Every day the Web gains more importance for consumers and corporations
alike. However, while access to Web-based networks brings tremendous value, the number one
complaint among Web users is how long it takes to download Web pages. Whether those pages
are delivered from informational Web sites or enterprise applications, the delays are
unacceptable.
Throwing bandwidth at the problem will not help significantly. Slow Web
pages are caused by a combination of distance between users and servers, and congestion of
heavily trafficked networks beyond the control of any one organization.
The only possible solution for fast Web page response time is to move
the data closer to end users. Network caching, which stores fresh copies of the most
frequently requested Web objects near groups of users, can deliver Web pages with the same
response time people have come to expect from traditional applications.
Within the scope of my degree work, I designed and implemented a
caching proxy server that handles HTTP traffic. The proxy features:
- A robust caching mechanism, that is optimized to minimize the time that end users wait
for documents to load by giving preference to documents that must be loaded over the
slowest Internet links, that are from servers that take long time to connect to, that have
been referenced more frequently, and that are small. This is achieved by incorporating
estimations of bandwidths between the local server and remote servers, estimations of
connection times to remote servers, frequency of references to cached documents, and
cached document sizes into the cache removal algorithm. The weights of the parameters are
all fully customizable.
- Multithreading, to allow concurrent handling of several HTTP requests. Great care has
been given to concurrency control, to ensure mutual exclusion between threads where needed
and to avoid deadlocks.
- Strong initialization and shut-down routines. These enable recovery of all data (cached
documents, servers statistics, configuration of the proxy server) upon restart that
follows a proper shut-down, and of all consistent data upon restart that follows a crash.

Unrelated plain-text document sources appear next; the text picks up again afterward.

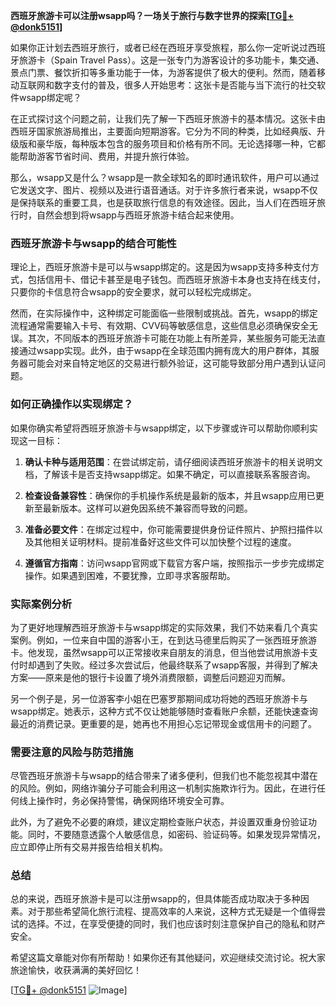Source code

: **西班牙旅游卡可以注册wsapp吗？一场关于旅行与数字世界的探索[[TG💪+ @donk5151](https://t.me/s/donk5151)]**

如果你正计划去西班牙旅行，或者已经在西班牙享受旅程，那么你一定听说过西班牙旅游卡（Spain Travel Pass）。这是一张专门为游客设计的多功能卡，集交通、景点门票、餐饮折扣等多重功能于一体，为游客提供了极大的便利。然而，随着移动互联网和数字支付的普及，很多人开始思考：这张卡是否能与当下流行的社交软件wsapp绑定呢？

在正式探讨这个问题之前，让我们先了解一下西班牙旅游卡的基本情况。这张卡由西班牙国家旅游局推出，主要面向短期游客。它分为不同的种类，比如经典版、升级版和豪华版，每种版本包含的服务项目和价格有所不同。无论选择哪一种，它都能帮助游客节省时间、费用，并提升旅行体验。

那么，wsapp又是什么？wsapp是一款全球知名的即时通讯软件，用户可以通过它发送文字、图片、视频以及进行语音通话。对于许多旅行者来说，wsapp不仅是保持联系的重要工具，也是获取旅行信息的有效途径。因此，当人们在西班牙旅行时，自然会想到将wsapp与西班牙旅游卡结合起来使用。

### 西班牙旅游卡与wsapp的结合可能性

理论上，西班牙旅游卡是可以与wsapp绑定的。这是因为wsapp支持多种支付方式，包括信用卡、借记卡甚至是电子钱包。而西班牙旅游卡本身也支持在线支付，只要你的卡信息符合wsapp的安全要求，就可以轻松完成绑定。

然而，在实际操作中，这种绑定可能面临一些限制或挑战。首先，wsapp的绑定流程通常需要输入卡号、有效期、CVV码等敏感信息，这些信息必须确保安全无误。其次，不同版本的西班牙旅游卡可能在功能上有所差异，某些服务可能无法直接通过wsapp实现。此外，由于wsapp在全球范围内拥有庞大的用户群体，其服务器可能会对来自特定地区的交易进行额外验证，这可能导致部分用户遇到认证问题。

### 如何正确操作以实现绑定？

如果你确实希望将西班牙旅游卡与wsapp绑定，以下步骤或许可以帮助你顺利实现这一目标：

1. **确认卡种与适用范围**：在尝试绑定前，请仔细阅读西班牙旅游卡的相关说明文档，了解该卡是否支持wsapp绑定。如果不确定，可以直接联系客服咨询。

2. **检查设备兼容性**：确保你的手机操作系统是最新的版本，并且wsapp应用已更新至最新版本。这样可以避免因系统不兼容而导致的问题。

3. **准备必要文件**：在绑定过程中，你可能需要提供身份证件照片、护照扫描件以及其他相关证明材料。提前准备好这些文件可以加快整个过程的速度。

4. **遵循官方指南**：访问wsapp官网或下载官方客户端，按照指示一步步完成绑定操作。如果遇到困难，不要犹豫，立即寻求客服帮助。

### 实际案例分析

为了更好地理解西班牙旅游卡与wsapp绑定的实际效果，我们不妨来看几个真实案例。例如，一位来自中国的游客小王，在到达马德里后购买了一张西班牙旅游卡。他发现，虽然wsapp可以正常接收来自朋友的消息，但当他尝试用旅游卡支付时却遇到了失败。经过多次尝试后，他最终联系了wsapp客服，并得到了解决方案——原来是他的银行卡设置了境外消费限额，调整后问题迎刃而解。

另一个例子是，另一位游客李小姐在巴塞罗那期间成功将她的西班牙旅游卡与wsapp绑定。她表示，这种方式不仅让她能够随时查看账户余额，还能快速查询最近的消费记录。更重要的是，她再也不用担心忘记带现金或信用卡的问题了。

### 需要注意的风险与防范措施

尽管西班牙旅游卡与wsapp的结合带来了诸多便利，但我们也不能忽视其中潜在的风险。例如，网络诈骗分子可能会利用这一机制实施欺诈行为。因此，在进行任何线上操作时，务必保持警惕，确保网络环境安全可靠。

此外，为了避免不必要的麻烦，建议定期检查账户状态，并设置双重身份验证功能。同时，不要随意透露个人敏感信息，如密码、验证码等。如果发现异常情况，应立即停止所有交易并报告给相关机构。

### 总结

总的来说，西班牙旅游卡是可以注册wsapp的，但具体能否成功取决于多种因素。对于那些希望简化旅行流程、提高效率的人来说，这种方式无疑是一个值得尝试的选择。不过，在享受便捷的同时，我们也应该时刻注意保护自己的隐私和财产安全。

希望这篇文章能对你有所帮助！如果你还有其他疑问，欢迎继续交流讨论。祝大家旅途愉快，收获满满的美好回忆！

[[TG💪+ @donk5151](https://t.me/s/donk5151) ![Image](https://i.postimg.cc/rwNCRYN7/Snipaste-2025-04-30-17-27-05.png)]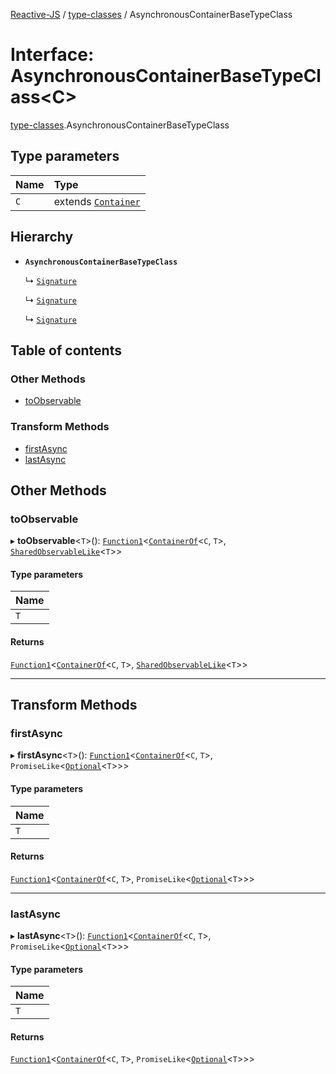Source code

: [Reactive-JS](../README.md) / [type-classes](../modules/type_classes.md) / AsynchronousContainerBaseTypeClass

# Interface: AsynchronousContainerBaseTypeClass<C\>

[type-classes](../modules/type_classes.md).AsynchronousContainerBaseTypeClass

## Type parameters

| Name | Type |
| :------ | :------ |
| `C` | extends [`Container`](types.Container.md) |

## Hierarchy

- **`AsynchronousContainerBaseTypeClass`**

  ↳ [`Signature`](EventSource.Signature.md)

  ↳ [`Signature`](Promise.Signature.md)

  ↳ [`Signature`](Store.Signature.md)

## Table of contents

### Other Methods

- [toObservable](type_classes.AsynchronousContainerBaseTypeClass.md#toobservable)

### Transform Methods

- [firstAsync](type_classes.AsynchronousContainerBaseTypeClass.md#firstasync)
- [lastAsync](type_classes.AsynchronousContainerBaseTypeClass.md#lastasync)

## Other Methods

### toObservable

▸ **toObservable**<`T`\>(): [`Function1`](../modules/functions.md#function1)<[`ContainerOf`](../modules/types.md#containerof)<`C`, `T`\>, [`SharedObservableLike`](types.SharedObservableLike.md)<`T`\>\>

#### Type parameters

| Name |
| :------ |
| `T` |

#### Returns

[`Function1`](../modules/functions.md#function1)<[`ContainerOf`](../modules/types.md#containerof)<`C`, `T`\>, [`SharedObservableLike`](types.SharedObservableLike.md)<`T`\>\>

___

## Transform Methods

### firstAsync

▸ **firstAsync**<`T`\>(): [`Function1`](../modules/functions.md#function1)<[`ContainerOf`](../modules/types.md#containerof)<`C`, `T`\>, `PromiseLike`<[`Optional`](../modules/functions.md#optional)<`T`\>\>\>

#### Type parameters

| Name |
| :------ |
| `T` |

#### Returns

[`Function1`](../modules/functions.md#function1)<[`ContainerOf`](../modules/types.md#containerof)<`C`, `T`\>, `PromiseLike`<[`Optional`](../modules/functions.md#optional)<`T`\>\>\>

___

### lastAsync

▸ **lastAsync**<`T`\>(): [`Function1`](../modules/functions.md#function1)<[`ContainerOf`](../modules/types.md#containerof)<`C`, `T`\>, `PromiseLike`<[`Optional`](../modules/functions.md#optional)<`T`\>\>\>

#### Type parameters

| Name |
| :------ |
| `T` |

#### Returns

[`Function1`](../modules/functions.md#function1)<[`ContainerOf`](../modules/types.md#containerof)<`C`, `T`\>, `PromiseLike`<[`Optional`](../modules/functions.md#optional)<`T`\>\>\>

- The ability to define a list of servers whose documents will not be cached by the proxy,
and the ability to define a proxy to which all unfulfilled requests will be forwarded.
- A graphical user interface, that features a log area, a cache hits-misses pie chart and
a cache occupancy chart. Customization of the proxy is done via the graphical interface.
The application is implemented in Java, and as such it benefits from cross-platform
portability.